Максим Горький
о полезности людоедства
и вредности гуманизма
Николай Жарких
Совершенно естественно, что факты такого гнусного предательства [сотрудничества двух человек в эмигрантских газетах. – Н.Ж.] не могут не вызывать у крестьян и рабочих ненависти к выходцам из среды буржуазии. Точно так же естественно и неизбежно, что за подлость некоторых должна потерпеть многие искренние друзья и товарищи рабочего класса. Но они должны винить за свои страдания не рабочий класс, а предателей рабочего класса. [Горький М. Собрание сочинений в 30 тт. – М.: ГИХЛ, 1953 г., т. 25, с. 124; далее все ссылки на Горького будут даваться по этому собранию сочинений с указанием тома и страницы в тексте].
В данном отрывке гениальный Максим Горький гениально обосновал, что за вину Ивана следует сечь Петра и что этот самый Пётр не должен на это обижаться, так как Иван-то виноват. Иван в Самарканде сделал фальшивую ассигнацию, а рабочий класс ответил тем, что Петра в Бобруйске посадили в тюрьму за агитацию. За подлость одних должны потерпеть другие – учит нас великий пролетарский гуманист.
Я совершенно убеждён, что враг действительно существо низшего сорта, что это – дегенерат, вырожденец физически и морально. [т. 25, с. 174]
Аналогичного убеждения относительно евреев держались так называемые гитлеровцы; но их пример показывает, что твёрдость убеждения – ещё не гарантия его правильности.
Внутри страны против нас хитрейшие враги организуют пищевой голод, кулаки терроризируют крестьян-коллективистов убийствами, поджогами, различными подлостями, – против нас всё, что отжило свои сроки, отведённые ему историей, и это даёт нам право считать себя всё ещё в состоянии гражданской войны. Отсюда следует естественный вывод: если враг не сдаётся – его уничтожают, [т. 25, с. 228]
Эти люди, специалисты по технике […] затрудняли развитие промышленности в Союзе Советов, портили всё, что можно испортить, бессмысленно тратили средства и силы трудового народа, старались всячески вредить росту и развитию хозяйства страны, они искусственно создавали в стране Советов пищевой голод. [т. 25, с. 230]

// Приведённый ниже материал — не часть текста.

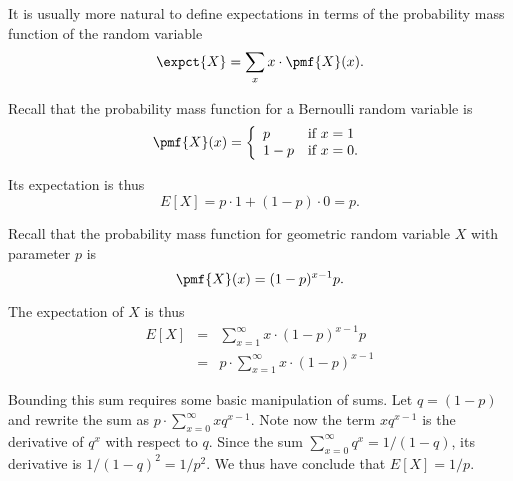 \begin{flex}
\begin{gram}
It is usually more natural to define expectations in terms of the
probability mass function of the random variable
\[
\expct{X} = \sum_{x} x \cdot \pmf{X}(x).
\] 
\end{gram}

\begin{example}
Recall that the probability mass function for a Bernoulli random
variable is  
\[
\pmf{X}(x) = 
\left\{
\begin{array}{ll}
p & \mbox{if}~x = 1
\\
1-p & \mbox{if}~x = 0.
\end{array}
\right.
\]

Its expectation is thus
\[
E[X] = p \cdot 1 + (1-p) \cdot 0 = p.
\]

\end{example}

\begin{example}
Recall that the probability mass function for geometric random
variable $X$ with parameter $p$ is 
%
\[
\pmf{X}(x) = (1-p)^{x-1} p.
\]

The expectation of $X$ is thus
\[
\begin{array}{lll}
E[X] & = & \displaystyle\sum_{x = 1}^{\infty}{x \cdot (1-p)^{x-1} p}
\\
& = &  p\cdot \displaystyle\sum_{x = 1}^{\infty}{x \cdot (1-p)^{x-1}}
\end{array}
\]

Bounding this sum requires some basic manipulation of sums.
%
Let $q = (1-p)$ and rewrite the sum as $p \cdot \sum_{x = 0}^{\infty}{xq^{x-1}}$.
%
Note now the term $xq^{x-1}$ is the derivative of $q^{x}$ with respect
to $q$.
%
Since the sum $\sum_{x=0}^{\infty}{q^x} = 1/(1-q)$, its derivative is
$1/(1-q)^2 = 1/p^2$.
%
We thus have conclude that $E[X] = 1/p$.
\end{example}


\end{flex}
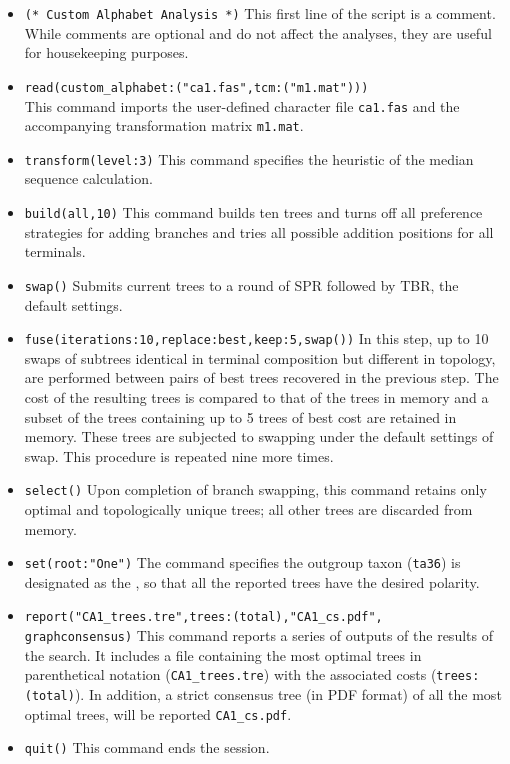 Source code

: \begin{itemize}
\item \texttt{(* Custom Alphabet Analysis  *)} This first line of the script is a comment. While comments 
are optional and do not affect the analyses, they are useful for housekeeping purposes.
\item \texttt{read(custom\_alphabet:("ca1.fas",tcm:("m1.mat")))} \\ This command imports the 
user-defined  character file \texttt{ca1.fas} and the accompanying 
transformation matrix \texttt{m1.mat}.
\item \texttt{transform(level:3)} This command specifies the heuristic  of the median sequence 
calculation.
\item \texttt{build(all,10)} This command builds ten trees and turns off all preference strategies for adding branches 
and tries all possible addition positions for all terminals.
\item \texttt{swap()} Submits current trees to a round of SPR followed by TBR, the default settings.
\item \texttt{fuse(iterations:10,replace:best,keep:5,swap())} In this step, up to 10 swaps of subtrees identical in terminal 
composition but different in topology, are performed between pairs of best trees recovered in the previous 
step. The cost of the resulting trees is compared to that of the trees in memory and a subset of the trees containing up to 5 
trees of best cost are retained in memory. These trees are subjected to swapping under the default settings of swap. 
This procedure is repeated nine more times.
\item \texttt{select()} Upon completion of branch swapping, this command retains only optimal and 
topologically unique trees; all other trees are discarded from memory.
\item \texttt{set(root:"One")} The  command specifies the outgroup taxon (\texttt{ta36}) 
is designated as the , so that all the reported trees have the desired polarity.
\item \texttt{report("CA1\_trees.tre",trees:(total),"CA1\_cs.pdf", \\ graphconsensus)} This command reports a series of outputs
of the results of the search.  It includes a file containing the most optimal trees in parenthetical notation (\texttt{CA1\_trees.tre}) 
with the associated costs (\texttt{trees:(total)}).  In addition, a strict consensus tree (in PDF format) of all the most 
optimal trees, will be reported \texttt{CA1\_cs.pdf}.
\item \texttt{quit()} This command ends the \poy session.
\end{itemize}

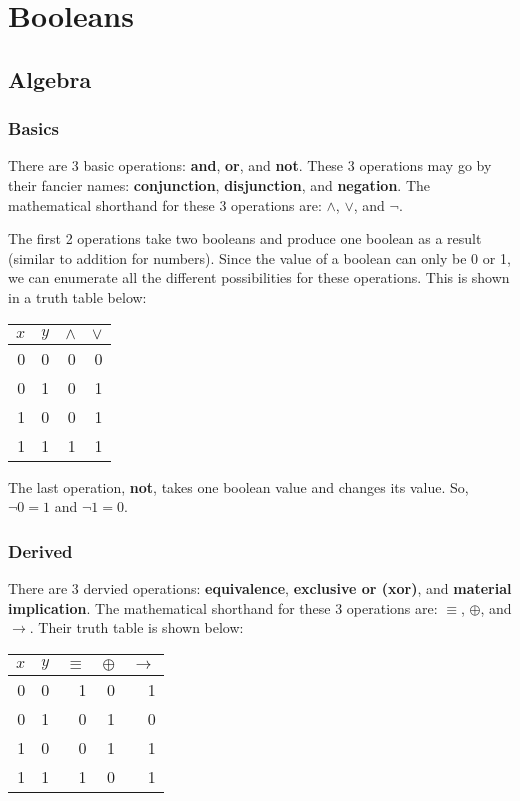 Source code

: \chapter{Booleans}

\section{Algebra}

\subsection{Basics}

There are 3 basic operations: \textbf{and}, \textbf{or}, and \textbf{not}. These
3 operations may go by their fancier names: \textbf{conjunction},
\textbf{disjunction}, and \textbf{negation}. The mathematical shorthand for
these 3 operations are: $\land$, $\lor$, and $\lnot$.

The first 2 operations take two booleans and produce one boolean as a result
(similar to addition for numbers). Since the value of a boolean can only be 0 or
1, we can enumerate all the different possibilities for these operations.  This
is shown in a truth table below:

\begin{center}
  \begin{tabular}{r r | r | r}
    $x$ & $y$ & $\land$ & $\lor$ \\
    \hline
    0 &   0 &       0 &      0 \\
    0 &   1 &       0 &      1 \\
    1 &   0 &       0 &      1 \\
    1 &   1 &       1 &      1 \\
  \end{tabular}
\end{center}

The last operation, \textbf{not}, takes one boolean value and changes its
value. So, $\lnot 0 = 1$ and $\lnot 1 = 0$.

\subsection{Derived}

There are 3 dervied operations: \textbf{equivalence}, \textbf{exclusive or
(xor)}, and \textbf{material implication}. The mathematical shorthand for these
3 operations are: $\equiv$, $\oplus$, and $\to$. Their truth table is shown
below:

\begin{center}
  \begin{tabular}{r r | r | r | r}
    $x$ & $y$ & $\equiv$ & $\oplus$ & $\to$ \\
    \hline
    0 &   0 &        1 &        0 &     1 \\
    0 &   1 &        0 &        1 &     0 \\
    1 &   0 &        0 &        1 &     1 \\
    1 &   1 &        1 &        0 &     1 \\
  \end{tabular}
\end{center}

Альберт Эйнштейн и Генрих Манн, вместе со многими другими гуманистами, недавно подписали протест немецкой “Лиги защиты прав человека” против казни сорока восьми преступников, организаторов пищевого голода в Союзе Советов. Я совершенно уверен, что в числе прав человека нет права на преступление, а особенно на преступление против трудового народа. Неописуемая гнусность действий сорока восьми мне хорошо известна [откуда?? – Н.Ж.], я знаю, что они делали нечто гораздо более преступное и грязное, чем то, что делалось хозяевами боен Чикаго и описано Эптоном Синклером в его книге “Джунгли”. Организаторы пищевого голода, возбудив справедливый гнев трудового народа, против которого они составили свой подлый заговор, были казнены по единодушному требованию рабочих. Я считаю эту казнь вполне законной. Это – суд народа, который, живя и работая в тяжёлых условиях, отказывая себе во всём и не щадя своих сил, мужественно и успешно стремится создать трудовое государство, свободное от хищников и паразитов, а также от людей, гуманизм которых, в сущности, служит прикрытием хищничеству и паразитизму. [т. 25, с.235 – 236]
Во всём мире гуманистов и защитников прав человека почему-то интересует только одна точка, та, на которой расположен Союз Социалистических Советов. В высшей степени странно, что они, люди грамотные, находят возможным и удобным верить пошленькой сказке о том, что в Союзе Советов единоличная диктатура, тогда как очевидно, что диктаторствует там концентрированная энергия многомиллионной массы рабочих и крестьян – энергия, организованная гением Владимира Ленина и силою разума его учеников, его друзей. [т. 25, с. 238]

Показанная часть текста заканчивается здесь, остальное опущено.